Requirement: Begin at the line bearing "the release of the Planted Acres Report". Transcribe it and all subsequent lines of the material below exactly, and nothing more.

Given data Start Marker

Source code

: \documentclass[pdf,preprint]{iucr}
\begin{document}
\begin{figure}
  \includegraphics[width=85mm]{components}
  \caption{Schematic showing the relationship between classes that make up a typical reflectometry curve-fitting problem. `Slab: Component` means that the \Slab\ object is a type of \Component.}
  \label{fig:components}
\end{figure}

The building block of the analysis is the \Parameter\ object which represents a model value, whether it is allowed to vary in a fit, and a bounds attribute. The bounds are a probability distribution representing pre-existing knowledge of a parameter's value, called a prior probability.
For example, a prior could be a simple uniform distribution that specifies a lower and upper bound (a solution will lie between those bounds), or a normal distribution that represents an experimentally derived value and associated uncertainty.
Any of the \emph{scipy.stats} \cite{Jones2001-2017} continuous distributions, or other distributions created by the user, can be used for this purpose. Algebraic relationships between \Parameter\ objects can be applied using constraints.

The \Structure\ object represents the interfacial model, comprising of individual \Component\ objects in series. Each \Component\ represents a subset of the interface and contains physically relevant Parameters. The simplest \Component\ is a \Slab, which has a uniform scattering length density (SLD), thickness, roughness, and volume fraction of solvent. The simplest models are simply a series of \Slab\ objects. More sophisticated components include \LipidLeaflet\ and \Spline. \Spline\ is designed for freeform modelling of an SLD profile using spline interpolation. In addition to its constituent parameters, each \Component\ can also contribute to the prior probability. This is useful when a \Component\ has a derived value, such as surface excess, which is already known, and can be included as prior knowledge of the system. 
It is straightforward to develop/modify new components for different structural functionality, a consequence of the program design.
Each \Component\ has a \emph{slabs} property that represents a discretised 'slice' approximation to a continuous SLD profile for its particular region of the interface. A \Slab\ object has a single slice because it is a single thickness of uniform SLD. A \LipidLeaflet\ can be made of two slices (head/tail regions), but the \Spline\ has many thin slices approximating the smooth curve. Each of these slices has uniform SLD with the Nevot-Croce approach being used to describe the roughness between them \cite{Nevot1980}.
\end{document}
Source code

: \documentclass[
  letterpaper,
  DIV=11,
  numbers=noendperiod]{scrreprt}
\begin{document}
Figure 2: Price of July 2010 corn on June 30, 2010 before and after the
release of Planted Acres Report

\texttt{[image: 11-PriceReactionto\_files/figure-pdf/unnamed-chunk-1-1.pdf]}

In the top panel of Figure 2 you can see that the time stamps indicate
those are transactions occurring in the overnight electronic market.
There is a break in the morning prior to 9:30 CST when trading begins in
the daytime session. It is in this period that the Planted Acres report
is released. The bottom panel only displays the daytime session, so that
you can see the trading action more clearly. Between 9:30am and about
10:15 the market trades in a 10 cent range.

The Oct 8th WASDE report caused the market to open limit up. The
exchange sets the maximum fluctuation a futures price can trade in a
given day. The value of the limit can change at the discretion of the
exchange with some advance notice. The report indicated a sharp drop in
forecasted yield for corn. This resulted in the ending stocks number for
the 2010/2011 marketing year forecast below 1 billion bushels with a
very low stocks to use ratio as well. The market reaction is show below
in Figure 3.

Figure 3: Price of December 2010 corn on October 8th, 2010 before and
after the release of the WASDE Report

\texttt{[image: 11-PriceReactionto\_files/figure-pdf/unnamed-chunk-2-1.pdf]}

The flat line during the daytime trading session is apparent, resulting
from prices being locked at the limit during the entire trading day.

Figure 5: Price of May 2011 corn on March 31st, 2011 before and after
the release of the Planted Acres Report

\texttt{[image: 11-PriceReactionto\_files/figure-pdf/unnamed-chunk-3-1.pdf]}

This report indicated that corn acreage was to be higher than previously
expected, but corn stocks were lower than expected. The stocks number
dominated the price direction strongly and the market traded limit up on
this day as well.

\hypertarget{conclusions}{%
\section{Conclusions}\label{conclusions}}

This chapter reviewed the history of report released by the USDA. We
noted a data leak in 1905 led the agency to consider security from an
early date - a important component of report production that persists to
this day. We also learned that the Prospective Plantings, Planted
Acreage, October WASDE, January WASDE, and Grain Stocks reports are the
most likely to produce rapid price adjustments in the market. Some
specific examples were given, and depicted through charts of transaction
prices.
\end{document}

Given data End Marker

Task output:
the release of the Planted Acres Report

\texttt{[image: 11-PriceReactionto\_files/figure-pdf/unnamed-chunk-3-1.pdf]}

This report indicated that corn acreage was to be higher than previously
expected, but corn stocks were lower than expected. The stocks number
dominated the price direction strongly and the market traded limit up on
this day as well.

\hypertarget{conclusions}{%
\section{Conclusions}\label{conclusions}}

This chapter reviewed the history of report released by the USDA. We
noted a data leak in 1905 led the agency to consider security from an
early date - a important component of report production that persists to
this day. We also learned that the Prospective Plantings, Planted
Acreage, October WASDE, January WASDE, and Grain Stocks reports are the
most likely to produce rapid price adjustments in the market. Some
specific examples were given, and depicted through charts of transaction
prices.
\end{document}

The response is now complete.